# Something I realised



## CuongNhuka (Jul 25, 2009)

I noticed this because of a thread on another forum. That thread was about the best weapon to protect your home with, and it got me thinking about the various self defense schools that teach defense agianst armed attacks, rape attempts, and maybe car jacking. But, how many teach some kind of defense involving your home? 
Thinking off the top of my head, I come up with the idea of a 'layered defense'. A lock, security system (both being used), a dog that'll bark (or bite), putting up security hedges, and so on. Simple, but when I find an add for a self defense school, they hardly ever mention home security. 
And lets go further, why not how to protect you identity? Or Cyber Security? And few of those schools offer classes in first aid. I've never run into a self defense school that dealt with maintianing a road side kit.

Why do so few self defense schools touch on these things?


----------



## Andy Moynihan (Jul 25, 2009)

Because only up until the last decade or so, most people outside the law enforcement community just didn't have the first clue.

The things you list are all considered "standard" on the list for anyone who knows what the hell they're talking about where "self defense" is concerned, but up till very recently only the "top 1%" ever made the distinction between "self defense" and "martial arts".  They're distant cousins, not identical twins.


----------



## Bikewr (Jul 25, 2009)

You make a good point.   Outside the martial-arts field, some folks like Masaad Ayoob have been incorporating the legalities of defense into their training; again something that few MA schools address.

Such information should indeed be part of any realistic "self-defense" course.

Unfortunately, it would be hard to find an instructor fluent in all these different aspects of security.


----------



## jks9199 (Jul 25, 2009)

A lot also depends on the goal of training.  In the US, martial arts and personal self defense have been about being able to handle combat, often one-on-one personal combat and attacks.  In the last couple of decades, the popular focus has shifted heavily into "family activity", children's programs, and competition.

Like so many areas of life, we've drawn an artificial distinction between physical security issues, personal security issues, and other areas like legal defenses.


----------



## Deaf Smith (Jul 25, 2009)

Most martial arts are just that, arts. And thus they almost never get involved in topics other than technique and general philosophy. They admonish not to get involved in fights and that's about it.

Reality based schools, which are rather a new concept, go deep into the legalities as well as scenarios using actual case studies. Their techniques do not have the finesse of a martial arts school, but what they lack they make up for in practicality.

Haply more and more schools are starting to see there are people who do want plain self defense and not the 'do' that normally goes with it. Special classes just for SD. The only trouble is this: They cannot pontificate on the law least they get charged with *practicing law without a license*.

And that is the hard part. You need a school that teachs that, like LFI-1.

Deaf


----------



## Bill Mattocks (Jul 25, 2009)

IMHO, there probably are no classes in such things because most people have no interest in them, even martial artists and (forgive me) survivalists.

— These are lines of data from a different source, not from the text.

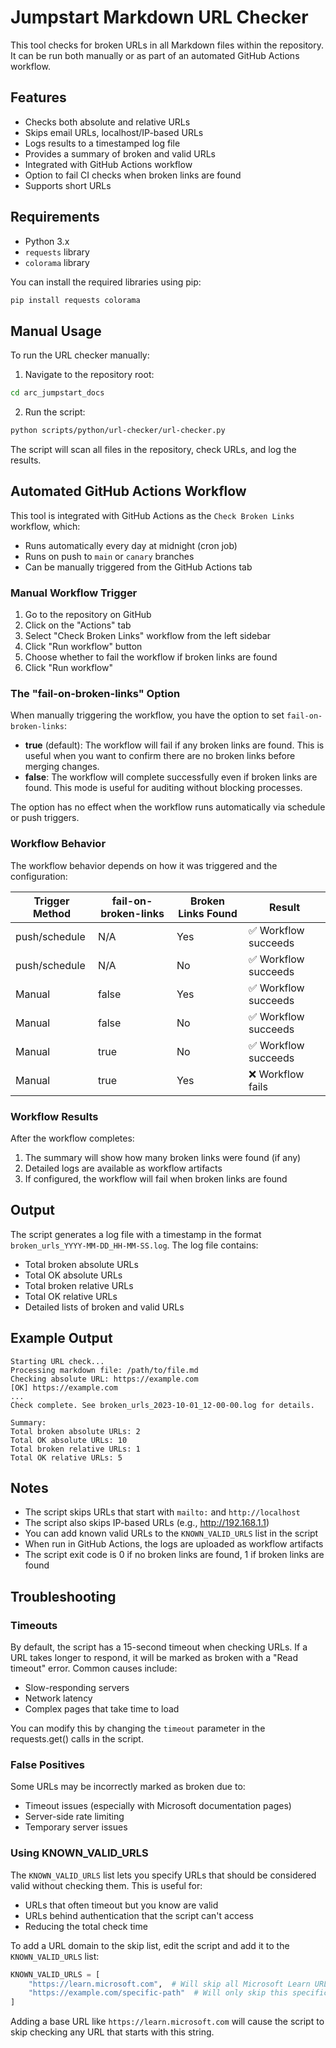 # Jumpstart Markdown URL Checker

This tool checks for broken URLs in all Markdown files within the repository. It can be run both manually or as part of an automated GitHub Actions workflow.

## Features

- Checks both absolute and relative URLs
- Skips email URLs, localhost/IP-based URLs
- Logs results to a timestamped log file
- Provides a summary of broken and valid URLs
- Integrated with GitHub Actions workflow
- Option to fail CI checks when broken links are found
- Supports short URLs

## Requirements

- Python 3.x
- `requests` library
- `colorama` library

You can install the required libraries using pip:

```sh
pip install requests colorama
```

## Manual Usage

To run the URL checker manually:

1. Navigate to the repository root:

```sh
cd arc_jumpstart_docs
```

2. Run the script:

```sh
python scripts/python/url-checker/url-checker.py
```

The script will scan all files in the repository, check URLs, and log the results.

## Automated GitHub Actions Workflow

This tool is integrated with GitHub Actions as the `Check Broken Links` workflow, which:

- Runs automatically every day at midnight (cron job)
- Runs on push to `main` or `canary` branches
- Can be manually triggered from the GitHub Actions tab

### Manual Workflow Trigger

1. Go to the repository on GitHub
2. Click on the "Actions" tab
3. Select "Check Broken Links" workflow from the left sidebar
4. Click "Run workflow" button
5. Choose whether to fail the workflow if broken links are found
6. Click "Run workflow"

### The "fail-on-broken-links" Option

When manually triggering the workflow, you have the option to set `fail-on-broken-links`:

- **true** (default): The workflow will fail if any broken links are found. This is useful when you want to confirm there are no broken links before merging changes.
- **false**: The workflow will complete successfully even if broken links are found. This mode is useful for auditing without blocking processes.

The option has no effect when the workflow runs automatically via schedule or push triggers.

### Workflow Behavior

The workflow behavior depends on how it was triggered and the configuration:

| Trigger Method | fail-on-broken-links | Broken Links Found | Result |
|----------------|----------------------|-------------------|--------|
| push/schedule | N/A | Yes | ✅ Workflow succeeds |
| push/schedule | N/A | No | ✅ Workflow succeeds |
| Manual | false | Yes | ✅ Workflow succeeds |
| Manual | false | No | ✅ Workflow succeeds |
| Manual | true | No | ✅ Workflow succeeds |
| Manual | true | Yes | ❌ Workflow fails |

### Workflow Results

After the workflow completes:

1. The summary will show how many broken links were found (if any)
2. Detailed logs are available as workflow artifacts
3. If configured, the workflow will fail when broken links are found

## Output

The script generates a log file with a timestamp in the format `broken_urls_YYYY-MM-DD_HH-MM-SS.log`. The log file contains:

- Total broken absolute URLs
- Total OK absolute URLs
- Total broken relative URLs
- Total OK relative URLs
- Detailed lists of broken and valid URLs

## Example Output

```console
Starting URL check...
Processing markdown file: /path/to/file.md
Checking absolute URL: https://example.com
[OK] https://example.com
...
Check complete. See broken_urls_2023-10-01_12-00-00.log for details.

Summary:
Total broken absolute URLs: 2
Total OK absolute URLs: 10
Total broken relative URLs: 1
Total OK relative URLs: 5
```

## Notes

- The script skips URLs that start with `mailto:` and `http://localhost`
- The script also skips IP-based URLs (e.g., http://192.168.1.1)
- You can add known valid URLs to the `KNOWN_VALID_URLS` list in the script
- When run in GitHub Actions, the logs are uploaded as workflow artifacts
- The script exit code is 0 if no broken links are found, 1 if broken links are found

## Troubleshooting

### Timeouts

By default, the script has a 15-second timeout when checking URLs. If a URL takes longer to respond, it will be marked as broken with a "Read timeout" error. Common causes include:

- Slow-responding servers
- Network latency
- Complex pages that take time to load

You can modify this by changing the `timeout` parameter in the requests.get() calls in the script.

### False Positives

Some URLs may be incorrectly marked as broken due to:

- Timeout issues (especially with Microsoft documentation pages)
- Server-side rate limiting
- Temporary server issues

### Using KNOWN_VALID_URLS

The `KNOWN_VALID_URLS` list lets you specify URLs that should be considered valid without checking them. This is useful for:

- URLs that often timeout but you know are valid
- URLs behind authentication that the script can't access
- Reducing the total check time

To add a URL domain to the skip list, edit the script and add it to the `KNOWN_VALID_URLS` list:

```python
KNOWN_VALID_URLS = [
    "https://learn.microsoft.com",  # Will skip all Microsoft Learn URLs
    "https://example.com/specific-path"  # Will only skip this specific path
]
```

Adding a base URL like `https://learn.microsoft.com` will cause the script to skip checking any URL that starts with this string.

My wife and I have plans and have practiced our room-clearing techniques in our home.  We are both armed at home and know how to avoid shooting each other, her mom, the dogs, etc if someone comes in at night who should not be there.

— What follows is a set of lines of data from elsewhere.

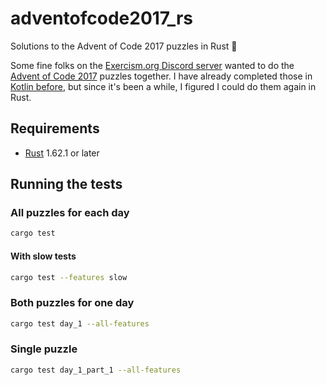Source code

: # adventofcode2017_rs

Solutions to the Advent of Code 2017 puzzles in Rust 🦀

Some fine folks on the [Exercism.org Discord server](https://exercism.org/r/discord) wanted to do the [Advent of Code 2017](https://adventofcode.com/2017) puzzles together.
I have already completed those in [Kotlin before](https://github.com/clechasseur/adventofcode2017), but since it's been a while, I figured I could do them again in Rust.

## Requirements

* [Rust](https://www.rust-lang.org/) 1.62.1 or later

## Running the tests

### All puzzles for each day

```sh
cargo test
```

#### With slow tests

```sh
cargo test --features slow
```

### Both puzzles for one day

```sh
cargo test day_1 --all-features
```

### Single puzzle

```sh
cargo test day_1_part_1 --all-features
```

We have locks, central monitored alarm system (get a discount on homeowner's insurance for that, BTW), two big-*** dogs, and pre-planned and tested escape routes OUT of our house if we have to bail due to overwhelming force or simply natural disaster.

We have bottled water, food, and survival equipment in the house, the vehicles, and cached elsewhere.  We have maps, GPS, mobile phones, and pre-planned rally points hundreds of miles from our home in the event of natural disaster or civil disorder in case we get seperated.

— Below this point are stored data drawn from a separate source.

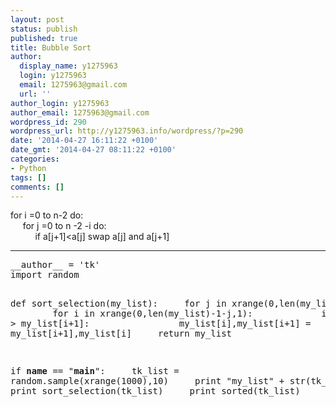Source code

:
 ```yaml
---
layout: post
status: publish
published: true
title: Bubble Sort
author:
  display_name: y1275963
  login: y1275963
  email: 1275963@gmail.com
  url: ''
author_login: y1275963
author_email: 1275963@gmail.com
wordpress_id: 290
wordpress_url: http://y1275963.info/wordpress/?p=290
date: '2014-04-27 16:11:22 +0100'
date_gmt: '2014-04-27 08:11:22 +0100'
categories:
- Python
tags: []
comments: []
---
```

<p><!--?xml version="1.0" encoding="UTF-8" standalone="no"?--></p>
<div>for i =0 to n-2 do:</div>
<div>     for j =0 to n -2 -i do:</div>
<div>          if a[j+1]&lt;a[j] swap a[j] and a[j+1]</div>
<div>
<hr />
</div>
<div>
<pre class="lang:python decode:true ">__author__ = 'tk'
import random

def sort_selection(my_list):
    for j in xrange(0,len(my_list)-1,1):
        for i in xrange(0,len(my_list)-1-j,1):
            if my_list[i] &gt; my_list[i+1]:
                my_list[i],my_list[i+1] = my_list[i+1],my_list[i]
    return my_list

if __name__ == "__main__":
    tk_list = random.sample(xrange(1000),10)
    print "my_list" + str(tk_list)
    print sort_selection(tk_list)
    print sorted(tk_list)</pre>
<p>&nbsp;</p>
</div>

Most people don't even know how to get our of their own home through a 2nd floor window if they had to - we've practiced doing it (the neighbors are firmly convinced we're nuts, who cares).

I do not understand why people train to defend themselves and then don't take responsibility for their lives and family in ways other than using their fists and feet and perhaps a firearm.  Self-defense is about survival, and survival involves more than just warding off a mugger.

I've mentioned this before, here and other places.  No one seems interested, so I go my own way and do my own thing.


----------



## Carol (Jul 25, 2009)

At least in the northeast, most gun clubs should be able to provide a person with the name of a defense attorney experienced with personal protection issues.  

You don't have to be a member of the club to get the referral, just call 'em up and ask.  I've found MA and NH attorneys this way, as did a friend in upstate NY.  I suspect most other gun clubs would do the same.


----------



## MJS (Jul 25, 2009)

CuongNhuka said:


> I noticed this because of a thread on another forum. That thread was about the best weapon to protect your home with, and it got me thinking about the various self defense schools that teach defense agianst armed attacks, rape attempts, and maybe car jacking. But, how many teach some kind of defense involving your home?
> Thinking off the top of my head, I come up with the idea of a 'layered defense'. A lock, security system (both being used), a dog that'll bark (or bite), putting up security hedges, and so on. Simple, but when I find an add for a self defense school, they hardly ever mention home security.
> And lets go further, why not how to protect you identity? Or Cyber Security? And few of those schools offer classes in first aid. I've never run into a self defense school that dealt with maintianing a road side kit.
> 
> Why do so few self defense schools touch on these things?


 
I can only echo what Andy said.  IMO, 99.99% of this stuff is simply common sense, but as it was said, at the time, only certain people were thinking about this stuff.  Seems that nowadays, most MA schools cater to what the masses want....a place to hang out, make new friends, etc.  The material ends up watered down, because people are not interested in the sd aspect, so why bother teaching the things you mention if nobody is interested?


----------



## Carol (Jul 26, 2009)

Many schools focus on training children, and most of those schools also encourage kids to do well in school and put excellent effort in to their studies.  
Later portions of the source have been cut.